> [YOUR GOAL] An exact copy of each record is required.
================================
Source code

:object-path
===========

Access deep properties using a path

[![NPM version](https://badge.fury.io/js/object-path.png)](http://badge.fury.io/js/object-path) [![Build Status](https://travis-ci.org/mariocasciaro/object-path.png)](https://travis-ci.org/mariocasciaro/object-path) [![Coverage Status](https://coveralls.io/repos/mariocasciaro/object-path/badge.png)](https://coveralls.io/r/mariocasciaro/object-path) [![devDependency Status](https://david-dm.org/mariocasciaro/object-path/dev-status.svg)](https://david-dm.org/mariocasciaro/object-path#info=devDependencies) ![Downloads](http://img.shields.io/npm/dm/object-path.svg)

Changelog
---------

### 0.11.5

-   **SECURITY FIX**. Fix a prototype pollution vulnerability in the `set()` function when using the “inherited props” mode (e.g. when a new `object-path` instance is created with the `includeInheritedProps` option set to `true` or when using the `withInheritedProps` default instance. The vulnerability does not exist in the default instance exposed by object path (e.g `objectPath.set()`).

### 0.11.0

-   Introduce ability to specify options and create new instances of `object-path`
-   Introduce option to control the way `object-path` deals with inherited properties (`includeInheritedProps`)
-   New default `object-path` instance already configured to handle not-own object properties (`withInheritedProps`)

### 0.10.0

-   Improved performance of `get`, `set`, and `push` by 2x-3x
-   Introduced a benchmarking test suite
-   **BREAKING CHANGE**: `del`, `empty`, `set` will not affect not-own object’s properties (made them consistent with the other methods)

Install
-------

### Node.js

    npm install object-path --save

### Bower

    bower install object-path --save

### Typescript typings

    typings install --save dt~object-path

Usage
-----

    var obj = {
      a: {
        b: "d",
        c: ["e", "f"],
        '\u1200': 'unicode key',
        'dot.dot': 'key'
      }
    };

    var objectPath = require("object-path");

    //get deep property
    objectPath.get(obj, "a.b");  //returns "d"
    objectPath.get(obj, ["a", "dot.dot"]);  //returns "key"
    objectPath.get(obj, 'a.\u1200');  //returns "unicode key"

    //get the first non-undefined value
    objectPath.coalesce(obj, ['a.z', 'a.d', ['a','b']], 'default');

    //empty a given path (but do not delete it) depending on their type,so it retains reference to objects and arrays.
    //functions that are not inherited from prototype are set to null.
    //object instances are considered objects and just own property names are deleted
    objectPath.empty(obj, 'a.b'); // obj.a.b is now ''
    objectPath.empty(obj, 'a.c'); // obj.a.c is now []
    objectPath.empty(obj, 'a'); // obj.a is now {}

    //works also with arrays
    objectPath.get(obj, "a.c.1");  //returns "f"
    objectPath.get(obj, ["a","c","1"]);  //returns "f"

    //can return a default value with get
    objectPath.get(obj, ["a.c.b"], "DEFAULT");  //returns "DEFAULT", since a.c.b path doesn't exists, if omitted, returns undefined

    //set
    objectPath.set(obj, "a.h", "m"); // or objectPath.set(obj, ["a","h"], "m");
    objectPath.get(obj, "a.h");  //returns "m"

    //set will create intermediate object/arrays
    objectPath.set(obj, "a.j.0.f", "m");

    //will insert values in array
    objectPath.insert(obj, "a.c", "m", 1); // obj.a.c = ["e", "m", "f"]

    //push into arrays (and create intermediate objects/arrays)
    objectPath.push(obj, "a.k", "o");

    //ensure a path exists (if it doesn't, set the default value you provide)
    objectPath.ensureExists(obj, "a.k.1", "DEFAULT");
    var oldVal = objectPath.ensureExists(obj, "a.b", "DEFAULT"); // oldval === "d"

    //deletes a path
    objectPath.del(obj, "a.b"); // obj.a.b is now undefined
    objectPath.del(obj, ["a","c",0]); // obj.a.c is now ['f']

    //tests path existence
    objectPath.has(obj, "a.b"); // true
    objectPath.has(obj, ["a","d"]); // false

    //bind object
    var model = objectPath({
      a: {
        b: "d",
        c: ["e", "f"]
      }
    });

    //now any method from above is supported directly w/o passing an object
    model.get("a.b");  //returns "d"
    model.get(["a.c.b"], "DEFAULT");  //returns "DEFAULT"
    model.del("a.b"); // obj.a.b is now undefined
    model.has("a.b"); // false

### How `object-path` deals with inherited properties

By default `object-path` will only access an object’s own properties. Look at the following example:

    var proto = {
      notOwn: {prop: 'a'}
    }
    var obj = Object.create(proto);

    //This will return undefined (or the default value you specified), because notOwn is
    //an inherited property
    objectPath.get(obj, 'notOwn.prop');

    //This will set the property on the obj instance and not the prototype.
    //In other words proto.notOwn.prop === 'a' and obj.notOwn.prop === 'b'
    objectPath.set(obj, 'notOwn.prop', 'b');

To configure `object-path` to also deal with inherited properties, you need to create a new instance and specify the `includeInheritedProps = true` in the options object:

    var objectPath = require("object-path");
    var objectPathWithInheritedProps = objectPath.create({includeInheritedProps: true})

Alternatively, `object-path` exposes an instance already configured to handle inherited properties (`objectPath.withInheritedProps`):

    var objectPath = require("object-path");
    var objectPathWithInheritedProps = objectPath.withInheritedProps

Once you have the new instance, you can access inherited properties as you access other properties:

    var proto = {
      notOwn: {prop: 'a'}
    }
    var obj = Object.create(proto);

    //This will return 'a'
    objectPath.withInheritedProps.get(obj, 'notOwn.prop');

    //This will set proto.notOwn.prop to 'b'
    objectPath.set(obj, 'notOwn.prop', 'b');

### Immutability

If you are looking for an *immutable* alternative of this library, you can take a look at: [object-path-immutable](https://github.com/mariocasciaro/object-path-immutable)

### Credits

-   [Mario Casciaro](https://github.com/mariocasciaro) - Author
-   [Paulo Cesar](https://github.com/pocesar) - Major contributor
================================
> [RESULT OF THE EXERCISE]
Source code

:object-path
===========

Access deep properties using a path

[![NPM version](https://badge.fury.io/js/object-path.png)](http://badge.fury.io/js/object-path) [![Build Status](https://travis-ci.org/mariocasciaro/object-path.png)](https://travis-ci.org/mariocasciaro/object-path) [![Coverage Status](https://coveralls.io/repos/mariocasciaro/object-path/badge.png)](https://coveralls.io/r/mariocasciaro/object-path) [![devDependency Status](https://david-dm.org/mariocasciaro/object-path/dev-status.svg)](https://david-dm.org/mariocasciaro/object-path#info=devDependencies) ![Downloads](http://img.shields.io/npm/dm/object-path.svg)

Changelog
---------

### 0.11.5

-   **SECURITY FIX**. Fix a prototype pollution vulnerability in the `set()` function when using the “inherited props” mode (e.g. when a new `object-path` instance is created with the `includeInheritedProps` option set to `true` or when using the `withInheritedProps` default instance. The vulnerability does not exist in the default instance exposed by object path (e.g `objectPath.set()`).

### 0.11.0

-   Introduce ability to specify options and create new instances of `object-path`
-   Introduce option to control the way `object-path` deals with inherited properties (`includeInheritedProps`)
-   New default `object-path` instance already configured to handle not-own object properties (`withInheritedProps`)

### 0.10.0

-   Improved performance of `get`, `set`, and `push` by 2x-3x
-   Introduced a benchmarking test suite
-   **BREAKING CHANGE**: `del`, `empty`, `set` will not affect not-own object’s properties (made them consistent with the other methods)

Install
-------

### Node.js

    npm install object-path --save

### Bower

    bower install object-path --save

### Typescript typings

    typings install --save dt~object-path

Usage
-----

    var obj = {
      a: {
        b: "d",
        c: ["e", "f"],
        '\u1200': 'unicode key',
        'dot.dot': 'key'
      }
    };

    var objectPath = require("object-path");

    //get deep property
    objectPath.get(obj, "a.b");  //returns "d"
    objectPath.get(obj, ["a", "dot.dot"]);  //returns "key"
    objectPath.get(obj, 'a.\u1200');  //returns "unicode key"

    //get the first non-undefined value
    objectPath.coalesce(obj, ['a.z', 'a.d', ['a','b']], 'default');

    //empty a given path (but do not delete it) depending on their type,so it retains reference to objects and arrays.
    //functions that are not inherited from prototype are set to null.
    //object instances are considered objects and just own property names are deleted
    objectPath.empty(obj, 'a.b'); // obj.a.b is now ''
    objectPath.empty(obj, 'a.c'); // obj.a.c is now []
    objectPath.empty(obj, 'a'); // obj.a is now {}

    //works also with arrays
    objectPath.get(obj, "a.c.1");  //returns "f"
    objectPath.get(obj, ["a","c","1"]);  //returns "f"

    //can return a default value with get
    objectPath.get(obj, ["a.c.b"], "DEFAULT");  //returns "DEFAULT", since a.c.b path doesn't exists, if omitted, returns undefined

    //set
    objectPath.set(obj, "a.h", "m"); // or objectPath.set(obj, ["a","h"], "m");
    objectPath.get(obj, "a.h");  //returns "m"

    //set will create intermediate object/arrays
    objectPath.set(obj, "a.j.0.f", "m");

    //will insert values in array
    objectPath.insert(obj, "a.c", "m", 1); // obj.a.c = ["e", "m", "f"]

    //push into arrays (and create intermediate objects/arrays)
    objectPath.push(obj, "a.k", "o");

    //ensure a path exists (if it doesn't, set the default value you provide)
    objectPath.ensureExists(obj, "a.k.1", "DEFAULT");
    var oldVal = objectPath.ensureExists(obj, "a.b", "DEFAULT"); // oldval === "d"

    //deletes a path
    objectPath.del(obj, "a.b"); // obj.a.b is now undefined
    objectPath.del(obj, ["a","c",0]); // obj.a.c is now ['f']

    //tests path existence
    objectPath.has(obj, "a.b"); // true
    objectPath.has(obj, ["a","d"]); // false

    //bind object
    var model = objectPath({
      a: {
        b: "d",
        c: ["e", "f"]
      }
    });

    //now any method from above is supported directly w/o passing an object
    model.get("a.b");  //returns "d"
    model.get(["a.c.b"], "DEFAULT");  //returns "DEFAULT"
    model.del("a.b"); // obj.a.b is now undefined
    model.has("a.b"); // false

### How `object-path` deals with inherited properties

By default `object-path` will only access an object’s own properties. Look at the following example:

    var proto = {
      notOwn: {prop: 'a'}
    }
    var obj = Object.create(proto);

    //This will return undefined (or the default value you specified), because notOwn is
    //an inherited property
    objectPath.get(obj, 'notOwn.prop');

    //This will set the property on the obj instance and not the prototype.
    //In other words proto.notOwn.prop === 'a' and obj.notOwn.prop === 'b'
    objectPath.set(obj, 'notOwn.prop', 'b');

To configure `object-path` to also deal with inherited properties, you need to create a new instance and specify the `includeInheritedProps = true` in the options object:

    var objectPath = require("object-path");
    var objectPathWithInheritedProps = objectPath.create({includeInheritedProps: true})

Alternatively, `object-path` exposes an instance already configured to handle inherited properties (`objectPath.withInheritedProps`):

    var objectPath = require("object-path");
    var objectPathWithInheritedProps = objectPath.withInheritedProps

Once you have the new instance, you can access inherited properties as you access other properties:

    var proto = {
      notOwn: {prop: 'a'}
    }
    var obj = Object.create(proto);

    //This will return 'a'
    objectPath.withInheritedProps.get(obj, 'notOwn.prop');

    //This will set proto.notOwn.prop to 'b'
    objectPath.set(obj, 'notOwn.prop', 'b');

### Immutability

If you are looking for an *immutable* alternative of this library, you can take a look at: [object-path-immutable](https://github.com/mariocasciaro/object-path-immutable)

### Credits

-   [Mario Casciaro](https://github.com/mariocasciaro) - Author
-   [Paulo Cesar](https://github.com/pocesar) - Major contributor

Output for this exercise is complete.